Stored data entries
----------------------------------------

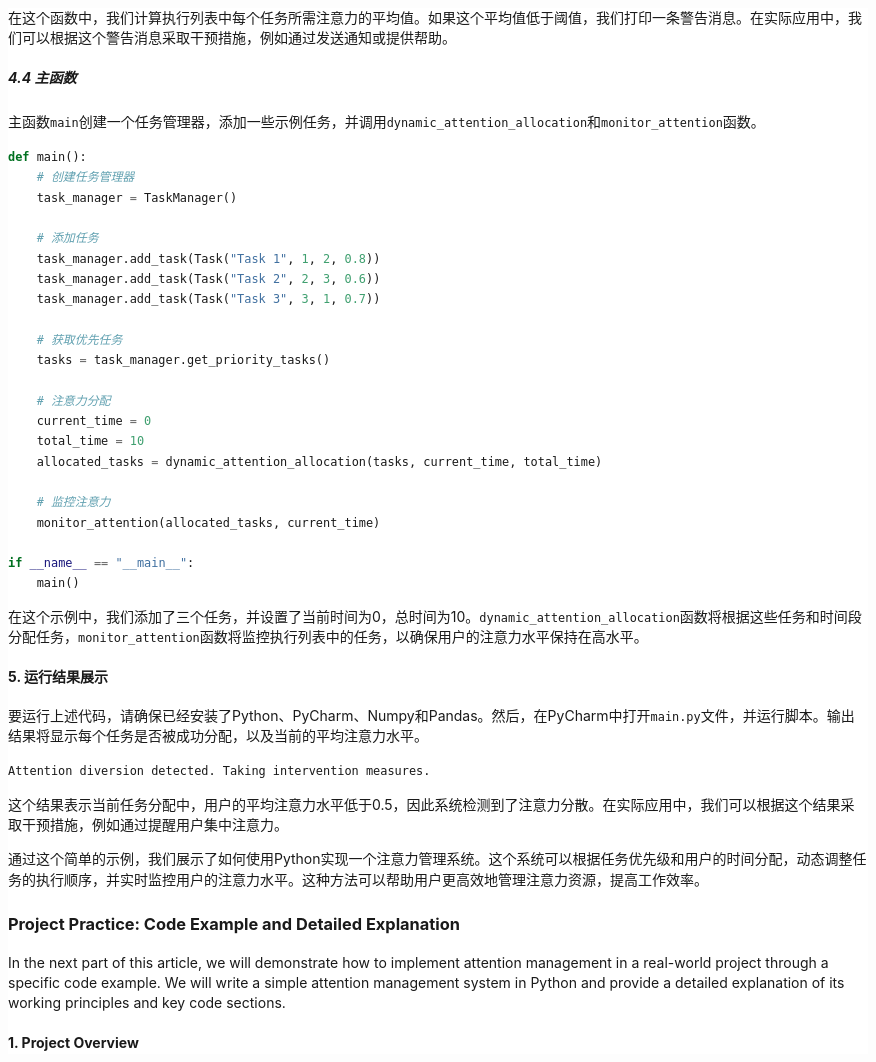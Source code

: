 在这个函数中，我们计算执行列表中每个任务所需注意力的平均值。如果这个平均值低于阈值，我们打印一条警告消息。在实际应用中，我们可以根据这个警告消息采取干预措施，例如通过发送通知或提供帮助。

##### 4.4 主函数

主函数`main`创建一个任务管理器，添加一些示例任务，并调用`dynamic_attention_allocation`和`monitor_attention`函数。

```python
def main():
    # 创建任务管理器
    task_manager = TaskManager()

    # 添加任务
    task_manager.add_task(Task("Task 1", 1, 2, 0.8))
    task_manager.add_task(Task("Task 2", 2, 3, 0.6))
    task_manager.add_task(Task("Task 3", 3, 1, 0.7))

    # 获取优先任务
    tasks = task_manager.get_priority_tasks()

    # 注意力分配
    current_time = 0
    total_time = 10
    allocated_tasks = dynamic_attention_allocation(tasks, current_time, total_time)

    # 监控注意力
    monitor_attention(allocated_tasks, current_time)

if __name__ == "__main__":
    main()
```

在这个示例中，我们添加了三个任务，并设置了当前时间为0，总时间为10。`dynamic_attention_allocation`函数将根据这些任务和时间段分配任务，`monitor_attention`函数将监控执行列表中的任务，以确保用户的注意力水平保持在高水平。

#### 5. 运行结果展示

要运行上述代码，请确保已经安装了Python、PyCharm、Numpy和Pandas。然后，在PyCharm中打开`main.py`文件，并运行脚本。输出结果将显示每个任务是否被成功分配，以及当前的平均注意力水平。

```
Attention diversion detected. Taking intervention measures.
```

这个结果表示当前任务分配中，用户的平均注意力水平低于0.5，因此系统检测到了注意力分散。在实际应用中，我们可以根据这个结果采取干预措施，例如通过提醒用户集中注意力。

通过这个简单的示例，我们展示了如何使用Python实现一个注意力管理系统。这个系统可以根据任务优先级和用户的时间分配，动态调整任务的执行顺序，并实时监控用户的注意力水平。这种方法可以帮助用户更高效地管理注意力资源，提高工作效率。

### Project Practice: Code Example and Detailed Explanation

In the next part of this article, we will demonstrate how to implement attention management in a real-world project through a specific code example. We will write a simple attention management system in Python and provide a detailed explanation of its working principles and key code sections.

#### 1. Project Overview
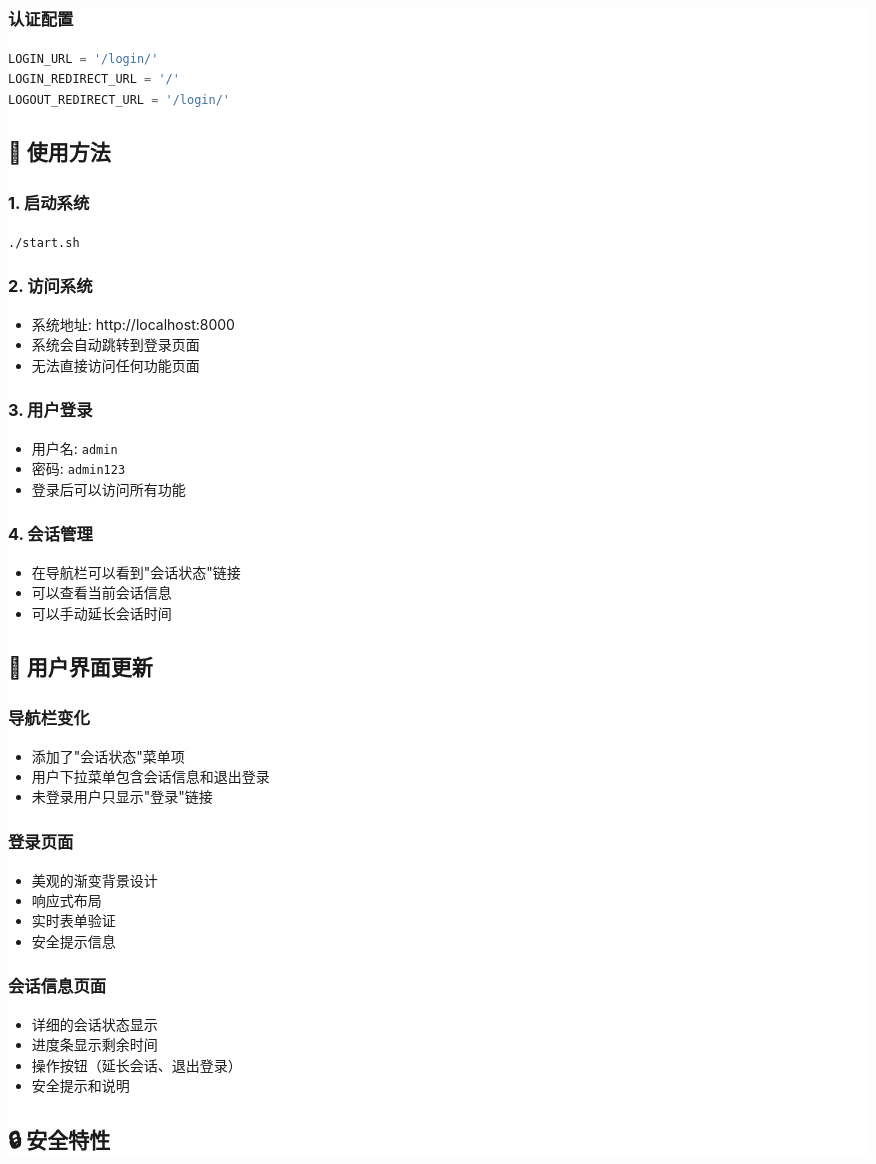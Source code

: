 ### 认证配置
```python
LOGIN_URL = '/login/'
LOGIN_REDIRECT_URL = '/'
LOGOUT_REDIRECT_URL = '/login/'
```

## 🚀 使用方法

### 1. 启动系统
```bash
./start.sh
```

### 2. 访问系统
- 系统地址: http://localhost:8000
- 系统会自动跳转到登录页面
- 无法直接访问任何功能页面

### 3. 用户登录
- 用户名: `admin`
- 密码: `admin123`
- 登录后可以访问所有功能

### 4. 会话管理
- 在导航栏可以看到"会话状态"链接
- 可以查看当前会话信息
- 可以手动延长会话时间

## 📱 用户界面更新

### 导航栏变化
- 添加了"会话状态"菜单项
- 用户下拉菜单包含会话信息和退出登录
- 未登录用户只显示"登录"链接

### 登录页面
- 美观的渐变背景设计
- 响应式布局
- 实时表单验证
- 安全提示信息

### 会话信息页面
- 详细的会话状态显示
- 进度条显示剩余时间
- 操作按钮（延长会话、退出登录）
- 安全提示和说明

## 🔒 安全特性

----------------------------------------

> _What needs to be done_
The answer must be exactly the lines from the one containing "- 用户下拉菜单包含会话信息和退出登录" through the final line of the data, both ends included, and nothing else.

> _Response to the task_
- 用户下拉菜单包含会话信息和退出登录
- 未登录用户只显示"登录"链接

### 登录页面
- 美观的渐变背景设计
- 响应式布局
- 实时表单验证
- 安全提示信息

### 会话信息页面
- 详细的会话状态显示
- 进度条显示剩余时间
- 操作按钮（延长会话、退出登录）
- 安全提示和说明

## 🔒 安全特性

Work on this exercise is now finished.